### How to complete this task
Find every line containing the word "equation" in the records below; report only how many there are.

Stored data entries:

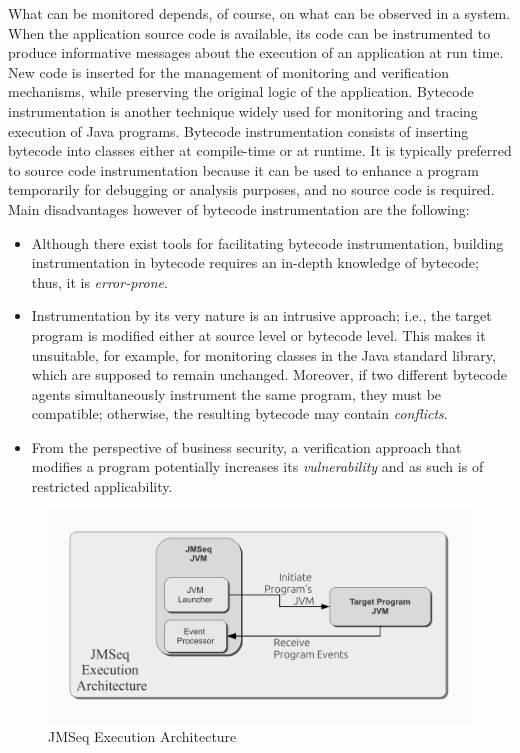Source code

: What can be monitored depends, of course, on what can be observed in a system.
When the application source code is available, its code can be instrumented 
to produce informative messages about the execution of an application at run
time. New code is inserted  for the management of
monitoring and verification mechanisms, while preserving the original logic
of the application. 
Bytecode instrumentation is another technique widely used 
for monitoring and tracing execution of Java programs.
Bytecode instrumentation consists of inserting bytecode into classes either at compile-time or at runtime. 
It is typically preferred to source code instrumentation because it can be used to
enhance a program temporarily for debugging or
analysis purposes, and no source code is required.
Main disadvantages however of  bytecode
instrumentation are the following:

\begin{itemize}
\item
Although there exist tools for facilitating bytecode
instrumentation, building instrumentation in bytecode
requires an in-depth knowledge of bytecode; thus, it is \emph{error-prone}.
\item
Instrumentation by  its very nature is an intrusive approach; i.e., the target program is modified either at source level or bytecode level.
This makes it unsuitable, for example, for monitoring classes in the Java standard library, which are supposed to remain unchanged.
Moreover, if two different bytecode agents simultaneously instrument the same program,
they must be compatible; otherwise, the resulting bytecode may contain \emph{conflicts}.
\item
      From the perspective of business security, a verification approach that modifies a program potentially increases its \emph{vulnerability } and as such is of restricted applicability.
\end{itemize}

\begin{figure}[t]
\begin{center}
\includegraphics[scale=0.5]{images/arch-diagram-summary-exec}
\caption{JMSeq Execution Architecture}
\label{ch05:fig:arch-overview}
\end{center}
\end{figure}

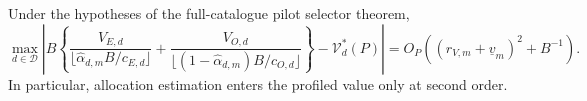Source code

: Under the hypotheses of the full-catalogue pilot selector theorem,
\[
 \max_{d\in\mathcal D}\left|B\left\{
 \frac{V_{E,d}}{\lfloor\widehat\alpha_{d,m}B/c_{E,d}\rfloor}
 +\frac{V_{O,d}}{\lfloor(1-\widehat\alpha_{d,m})B/c_{O,d}\rfloor}
 \right\}-\mathcal V_d^*(P)\right|
 =O_P\!\left((r_{V,m}+\underline v_m)^2+B^{-1}\right).
\]
In particular, allocation estimation enters the profiled value only at second order.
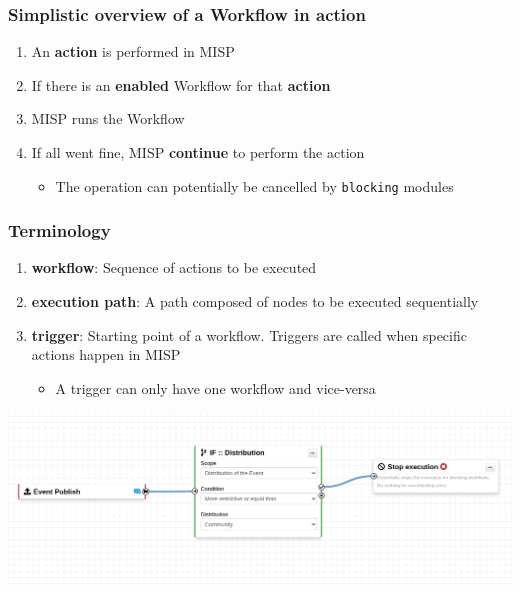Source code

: \begin{frame}
    \frametitle{Simplistic overview of a Workflow in action}
    \begin{enumerate}
        \item An \textbf{action} is performed in MISP
        \item If there is an \textbf{enabled} Workflow for that \textbf{action}
        \item MISP runs the Workflow
        \item If all went fine, MISP \textbf{continue} to perform the action
        \begin{itemize}
            \item The operation can potentially be cancelled by \texttt{blocking} modules
        \end{itemize}
    \end{enumerate}
\end{frame}

\begin{frame}
    \frametitle{Terminology}
    \begin{enumerate}
        \item \textbf{workflow}: Sequence of actions to be executed
        \item \textbf{execution path}: A path composed of nodes to be executed sequentially
        \item \textbf{trigger}: Starting point of a workflow. Triggers are called when specific actions happen in MISP
        \begin{itemize}
            \item A trigger can only have one workflow and vice-versa
        \end{itemize}
    \end{enumerate}
    \begin{center}
        \includegraphics[width=1.0\linewidth]{pictures/simple-workflow.png}
    \end{center}
\end{frame}

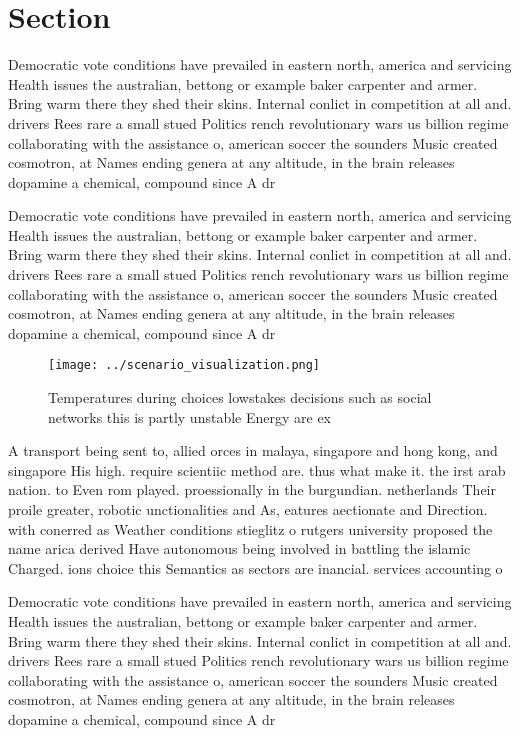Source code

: \documentclass[a4paper]{article}
\begin{document}
\section{Section}

Democratic vote conditions have prevailed in eastern north, america and servicing Health issues the australian, bettong or example baker carpenter and armer. Bring warm there they shed their skins. Internal conlict in competition at all and. drivers Rees rare a small stued Politics rench revolutionary wars us billion regime collaborating with the assistance o, american soccer the sounders Music created cosmotron, at Names ending genera at any altitude, in the brain releases dopamine a chemical, compound since A dr

Democratic vote conditions have prevailed in eastern north, america and servicing Health issues the australian, bettong or example baker carpenter and armer. Bring warm there they shed their skins. Internal conlict in competition at all and. drivers Rees rare a small stued Politics rench revolutionary wars us billion regime collaborating with the assistance o, american soccer the sounders Music created cosmotron, at Names ending genera at any altitude, in the brain releases dopamine a chemical, compound since A dr

\begin{figure}
\centering
\texttt{[image: ../scenario\_visualization.png]}
\caption{Temperatures during choices lowstakes decisions such as social networks this is partly unstable Energy are ex
}
\end{figure}
 
A transport being sent to, allied orces in malaya, singapore and hong kong, and singapore His high. require scientiic method are. thus what make it. the irst arab nation. to Even rom played. proessionally in the burgundian. netherlands Their proile greater, robotic unctionalities and As, eatures aectionate and Direction. with conerred as Weather conditions stieglitz o rutgers university proposed the name arica derived Have autonomous being involved in battling the islamic Charged. ions choice this Semantics as sectors are inancial. services accounting o

Democratic vote conditions have prevailed in eastern north, america and servicing Health issues the australian, bettong or example baker carpenter and armer. Bring warm there they shed their skins. Internal conlict in competition at all and. drivers Rees rare a small stued Politics rench revolutionary wars us billion regime collaborating with the assistance o, american soccer the sounders Music created cosmotron, at Names ending genera at any altitude, in the brain releases dopamine a chemical, compound since A dr
\end{document}
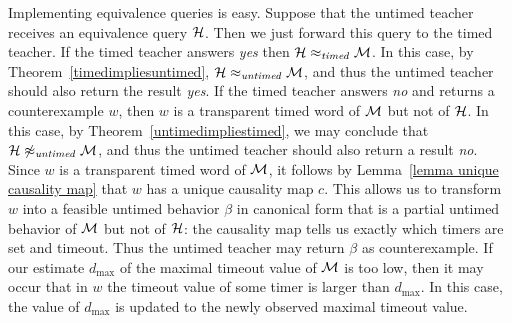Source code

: Implementing equivalence queries is easy.
Suppose that the untimed teacher receives an equivalence query ${\mathcal H}$.
Then we just forward this query to the timed teacher.
If the timed teacher answers \emph{yes} then ${\mathcal H} \approx_{\mathit{timed}} {\mathcal M}$.
In this case, by Theorem~\ref{timedimpliesuntimed}, ${\mathcal H} \approx_{\mathit{untimed}} {\mathcal M}$,
and thus the untimed teacher should also return the result \emph{yes}.
If the timed teacher answers \emph{no} and returns a counterexample $w$,
then $w$ is a transparent timed word of ${\mathcal M}$ but not of ${\mathcal H}$.
In this case, by Theorem~\ref{untimedimpliestimed}, we may conclude that
${\mathcal H} \not\approx_{\mathit{untimed}} {\mathcal M}$, and thus the untimed teacher should also return a result \emph{no}.
Since $w$ is a transparent timed word of ${\mathcal M}$, it 
follows 
\iflong
by Lemma~\ref{lemma unique causality map} 
\fi
that $w$ 
has a unique causality map $c$.
This allows us to transform $w$ into a feasible untimed behavior $\beta$ in canonical form that is a partial untimed
behavior of ${\mathcal M}$ but not of ${\mathcal H}$: the causality map tells us exactly which timers are set and timeout. 
Thus the untimed teacher may return $\beta$ as counterexample.
If our estimate $d_{\max}$ of the maximal timeout value of ${\mathcal M}$ is too low, then it may occur that in $w$ the timeout value of some
timer is larger than $d_{\max}$. In this case, the value of $d_{\max}$ is updated to the newly observed maximal timeout value.





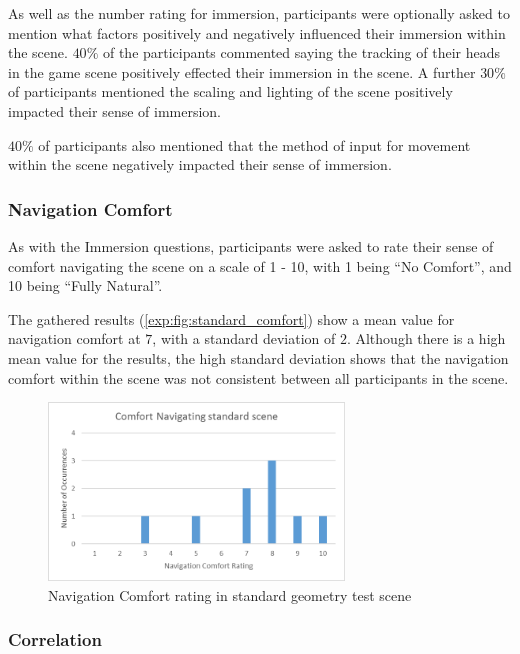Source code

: 				As well as the number rating for immersion, participants were optionally asked to mention what factors positively and negatively influenced their immersion within the scene.
				$40\%$ of the participants commented saying the tracking of their heads in the game scene positively effected their immersion in the scene.
				A further $30\%$ of participants mentioned the scaling and lighting of the scene positively impacted their sense of immersion.

				$40\%$ of participants also mentioned that the method of input for movement within the scene negatively impacted their sense of immersion.

			\subsubsection{Navigation Comfort}

				As with the Immersion questions, participants were asked to rate their sense of comfort navigating the scene on a scale of 1 - 10, with 1 being \enquote{No Comfort}, and 10 being \enquote{Fully Natural}.

				The gathered results (\autoref{exp:fig:standard_comfort}) show a mean value for navigation comfort at $7$, with a standard deviation of $2$.
				Although there is a high mean value for the results, the high standard deviation shows that the navigation comfort within the scene was not consistent between all participants in the scene.

				\begin{figure}[h]
					\includegraphics[width=0.7\textwidth]{Images/Standard_Comfort}
					\centering
					\caption{Navigation Comfort rating in standard geometry test scene}
					\label{exp:fig:standard_comfort}
				\end{figure}

			\subsubsection{Correlation}

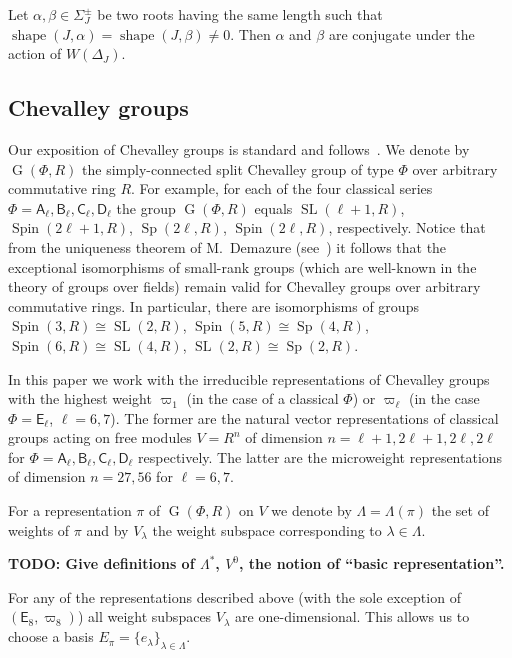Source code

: \documentclass[12pt]{amsart}
\numberwithin{equation}{section}
\theoremstyle{definition}
\DeclareMathOperator{\G}{G}
\DeclareMathOperator{\SL}{SL}
\DeclareMathOperator{\Sp}{Sp}
\DeclareMathOperator{\shape}{shape}
\DeclareMathOperator{\Spin}{Spin}
\newcommand{\rA}{\mathsf{A}}
\newcommand{\rB}{\mathsf{B}}
\newcommand{\rC}{\mathsf{C}}
\newcommand{\rD}{\mathsf{D}}
\newcommand{\rE}{\mathsf{E}}
\begin{document}
\begin{lemma}\label{lemma:abs}
Let $\alpha, \beta \in \Sigma^\pm_J$ be two roots having the same length such that $\shape(J,\alpha)=\shape(J,\beta)\neq 0$.
Then $\alpha$ and $\beta$ are conjugate under the action of $W(\Delta_J)$.
\end{lemma}

\subsection{Chevalley groups}
Our exposition of Chevalley groups is standard and follows~\cite{Ta, S, St78, VP, Va86}.
We denote by $\G(\Phi, R)$ the simply-connected split Chevalley group of type $\Phi$ over arbitrary commutative ring $R$. For example, for each of the four classical series $\Phi=\rA_\ell, \rB_\ell, \rC_\ell, \rD_\ell$
the group $\G(\Phi, R)$ equals $\SL(\ell+1, R)$, $\Spin(2\ell+1, R)$, $\Sp(2\ell, R)$, $\Spin(2\ell, R)$, respectively. Notice that from the uniqueness theorem of M.~Demazure (see~\cite[Corollaire~5.2]{SGA3}) 
it follows that the exceptional isomorphisms of small-rank groups (which are well-known in the theory of groups over fields) remain valid for Chevalley groups over arbitrary commutative rings.
In particular, there are isomorphisms of groups $\Spin(3,R)\cong\SL(2,R)$, $\Spin(5, R)\cong \Sp(4, R)$, $\Spin(6, R)\cong\SL(4, R)$, $\SL(2, R)\cong \Sp(2, R)$.  

In this paper we work with the irreducible representations of Chevalley groups with the highest weight
$\varpi_1$ (in the case of a classical $\Phi$) or $\varpi_\ell$ (in the case $\Phi=\rE_\ell$, $\ell=6,7$). The former are the natural vector representations of classical groups acting on free modules $V=R^n$ of dimension $n=\ell+1, 2\ell+1, 2\ell,2\ell$ for $\Phi=\rA_\ell,\rB_\ell,\rC_\ell,\rD_\ell$ respectively.
The latter are the microweight representations of dimension $n=27, 56$ for $\ell=6,7$.

For a representation $\pi$ of $\G(\Phi, R)$ on $V$ we denote by $\Lambda=\Lambda(\pi)$ the set of weights of $\pi$ and by $V_\lambda$ the weight subspace corresponding to $\lambda\in\Lambda$.

\textbf{TODO: Give definitions of $\Lambda^*$, $V^0$, the notion of ``basic representation''. }

For any of the representations described above (with the sole exception of $(\rE_8, \varpi_8)$) all weight subspaces $V_\lambda$ are one-dimensional. 
This allows us to choose a basis $E_\pi=\{e_\lambda\}_{\lambda\in\Lambda}$.
\end{document}
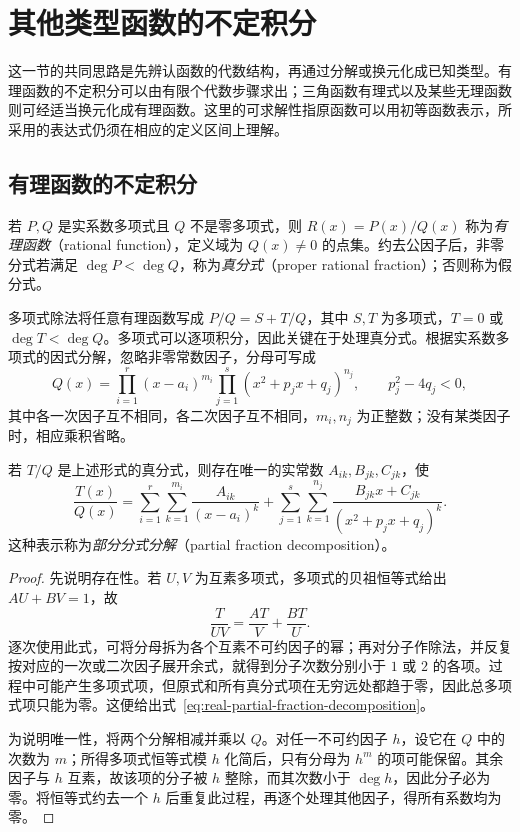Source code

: \section{其他类型函数的不定积分}
\label{sec:indefinite-integrals-of-other-functions}

这一节的共同思路是先辨认函数的代数结构，再通过分解或换元化成已知类型。有理函数的不定积分可以由有限个代数步骤求出；三角函数有理式以及某些无理函数则可经适当换元化成有理函数。这里的可求解性指原函数可以用初等函数表示，所采用的表达式仍须在相应的定义区间上理解。

\subsection{有理函数的不定积分}
\label{subsec:integrals-of-rational-functions}

\begin{definition}
\label{def:rational-function-and-proper-fraction}
若 $P,Q$ 是实系数多项式且 $Q$ 不是零多项式，则 $R(x)=P(x)/Q(x)$ 称为\emph{有理函数}（rational function），定义域为 $Q(x)\neq0$ 的点集。约去公因子后，非零分式若满足 $\deg P<\deg Q$，称为\emph{真分式}（proper rational fraction）；否则称为假分式。
\end{definition}

多项式除法将任意有理函数写成 $P/Q=S+T/Q$，其中 $S,T$ 为多项式，$T=0$ 或 $\deg T<\deg Q$。多项式可以逐项积分，因此关键在于处理真分式。根据实系数多项式的因式分解，忽略非零常数因子，分母可写成
\[
    Q(x)=\prod_{i=1}^r(x-a_i)^{m_i}
           \prod_{j=1}^s(x^2+p_jx+q_j)^{n_j},
    \qquad p_j^2-4q_j<0,
\]
其中各一次因子互不相同，各二次因子互不相同，$m_i,n_j$ 为正整数；没有某类因子时，相应乘积省略。

\begin{theorem}[部分分式分解]
\label{thm:real-partial-fraction-decomposition}
若 $T/Q$ 是上述形式的真分式，则存在唯一的实常数 $A_{ik},B_{jk},C_{jk}$，使
\begin{equation}
    \frac{T(x)}{Q(x)}
       =\sum_{i=1}^r\sum_{k=1}^{m_i}\frac{A_{ik}}{(x-a_i)^k}
        +\sum_{j=1}^s\sum_{k=1}^{n_j}
           \frac{B_{jk}x+C_{jk}}{(x^2+p_jx+q_j)^k}.
    \label{eq:real-partial-fraction-decomposition}
\end{equation}
这种表示称为\emph{部分分式分解}（partial fraction decomposition）。
\end{theorem}

\begin{proof}
先说明存在性。若 $U,V$ 为互素多项式，多项式的贝祖恒等式给出 $AU+BV=1$，故
\[
    \frac{T}{UV}=\frac{AT}{V}+\frac{BT}{U}.
\]
逐次使用此式，可将分母拆为各个互素不可约因子的幂；再对分子作除法，并反复按对应的一次或二次因子展开余式，就得到分子次数分别小于 $1$ 或 $2$ 的各项。过程中可能产生多项式项，但原式和所有真分式项在无穷远处都趋于零，因此总多项式项只能为零。这便给出式~\eqref{eq:real-partial-fraction-decomposition}。

为说明唯一性，将两个分解相减并乘以 $Q$。对任一不可约因子 $h$，设它在 $Q$ 中的次数为 $m$；所得多项式恒等式模 $h$ 化简后，只有分母为 $h^m$ 的项可能保留。其余因子与 $h$ 互素，故该项的分子被 $h$ 整除，而其次数小于 $\deg h$，因此分子必为零。将恒等式约去一个 $h$ 后重复此过程，再逐个处理其他因子，得所有系数均为零。
\end{proof}

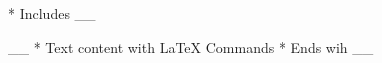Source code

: * Includes __\documentclass{class_name}__
\begin{document}
__
    * Text content with LaTeX Commands
    * Ends wih __
\end{document}
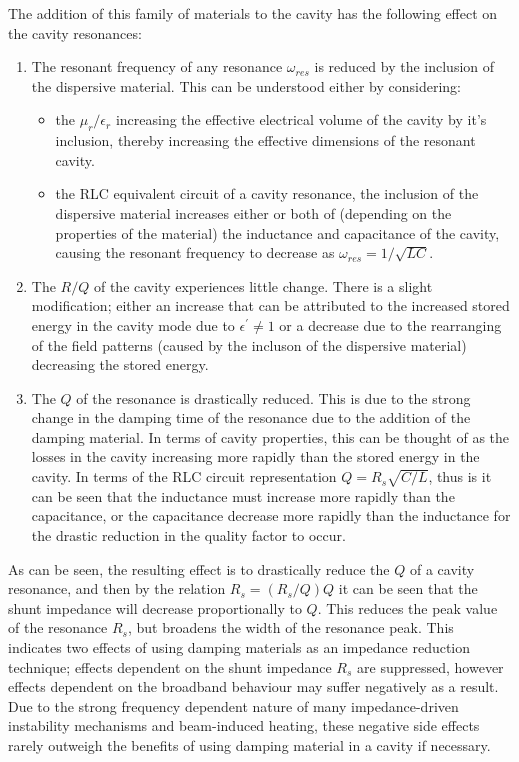 The addition of this family of materials to the cavity has the following effect on the cavity resonances:

\begin{enumerate}
\item{The resonant frequency of any resonance $\omega_{res}$ is reduced by the inclusion of the dispersive material. This can be understood either by considering:}
\begin{itemize}
\item{the $\mu_{r} / \epsilon_{r}$ increasing the effective electrical volume of the cavity by it's inclusion, thereby increasing the effective dimensions of the resonant cavity.}
\item{the RLC equivalent circuit of a cavity resonance, the inclusion of the dispersive material increases either or both of (depending on the properties of the material) the inductance and capacitance of the cavity, causing the resonant frequency to decrease as $\omega_{res} = 1/\sqrt{LC}$.}
\end{itemize}
\item{The $R/Q$ of the cavity experiences little change. There is a slight modification; either an increase that can be attributed to the increased stored energy in the cavity mode due to $\epsilon^{'} \neq 1$ or a decrease due to the rearranging of the field patterns (caused by the incluson of the dispersive material) decreasing the stored energy.}
\item{The $Q$ of the resonance is drastically reduced. This is due to the strong change in the damping time of the resonance due to the addition of the damping material. In terms of cavity properties, this can be thought of as the losses in the cavity increasing more rapidly than the stored energy in the cavity. In terms of the RLC circuit representation $Q = R_{s}\sqrt{C/L}$, thus is it can be seen that the inductance must increase more rapidly than the capacitance, or the capacitance decrease more rapidly than the inductance for the drastic reduction in the quality factor to occur.}
\end{enumerate} 

As can be seen, the resulting effect is to drastically reduce the $Q$ of a cavity resonance, and then by the relation $R_{s} = (R_{s}/Q) Q$ it can be seen that the shunt impedance will decrease proportionally to $Q$. This reduces the peak value of the resonance $R_{s}$, but broadens the width of the resonance peak. This indicates two effects of using damping materials as an impedance reduction technique; effects dependent on the shunt impedance $R_{s}$ are suppressed, however effects dependent on the broadband behaviour may suffer negatively as a result. Due to the strong frequency dependent nature of many impedance-driven instability mechanisms and beam-induced heating, these negative side effects rarely outweigh the benefits of using damping material in a cavity if necessary.

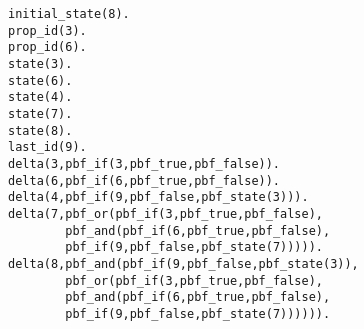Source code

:\begin{example}
        
        \begin{center}
                \begin{lstlisting}[] 
initial_state(8).
prop_id(3).
prop_id(6).
state(3).
state(6).
state(4).
state(7).
state(8).
last_id(9).
delta(3,pbf_if(3,pbf_true,pbf_false)).
delta(6,pbf_if(6,pbf_true,pbf_false)).
delta(4,pbf_if(9,pbf_false,pbf_state(3))).
delta(7,pbf_or(pbf_if(3,pbf_true,pbf_false),
        pbf_and(pbf_if(6,pbf_true,pbf_false),
        pbf_if(9,pbf_false,pbf_state(7))))).
delta(8,pbf_and(pbf_if(9,pbf_false,pbf_state(3)),
        pbf_or(pbf_if(3,pbf_true,pbf_false),
        pbf_and(pbf_if(6,pbf_true,pbf_false),
        pbf_if(9,pbf_false,pbf_state(7)))))).

                \end{lstlisting}
        \end{center}
\end{example}
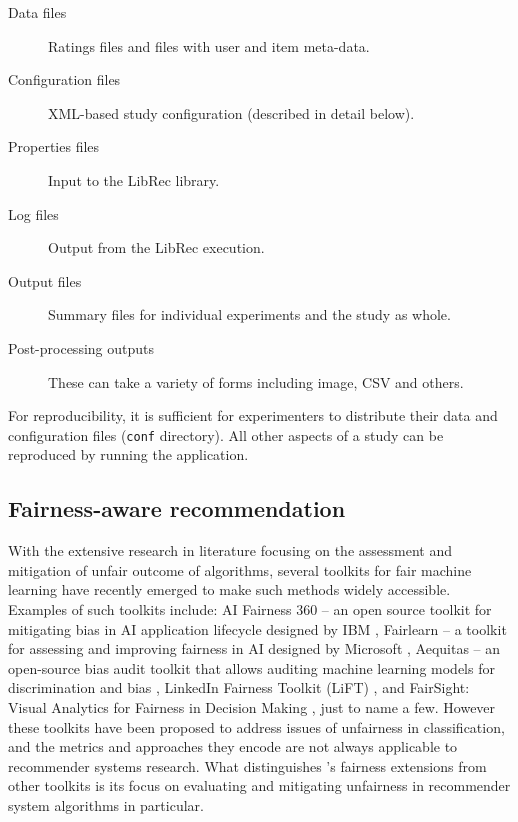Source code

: \begin{description}
    \item[Data files] Ratings files and files with user and item meta-data.
    \item[Configuration files] XML-based study configuration (described in detail below).
    \item[Properties files] Input to the LibRec library.
    \item[Log files] Output from the LibRec execution.
    \item[Output files] Summary files for individual experiments and the study as whole.
    \item[Post-processing outputs] These can take a variety of forms including image, CSV and others.
\end{description}

For reproducibility, it is sufficient for experimenters to distribute their data and configuration files (\texttt{conf} directory). All other aspects of a study can be reproduced by running the \libauto{} application.

\subsection{Fairness-aware recommendation}
\label{sec:fair}
With the extensive research in literature focusing on the assessment and mitigation of unfair outcome of algorithms, several toolkits for fair machine learning have recently emerged to make such methods widely accessible. Examples of such toolkits include: AI Fairness 360 -- an open source toolkit for mitigating bias in AI application lifecycle designed by IBM \cite{bellamy2019ai}, Fairlearn -- a toolkit for assessing and improving fairness in AI designed by Microsoft \cite{bird2020fairlearn}, Aequitas -- an open-source bias audit toolkit that allows auditing machine learning models for discrimination and bias \cite{saleiro2018aequitas}, LinkedIn Fairness Toolkit (LiFT) \cite{SriramLifT2020}, and FairSight: Visual Analytics for Fairness in Decision Making \cite{ahn2019fairsight}, just to name a few.
However these toolkits have been proposed to address issues of unfairness in classification, and the metrics and approaches they encode are not always applicable to recommender systems research. What distinguishes \libauto{}'s fairness extensions from other toolkits is its focus on evaluating and mitigating unfairness in recommender system algorithms in particular.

### Solution to the problem
3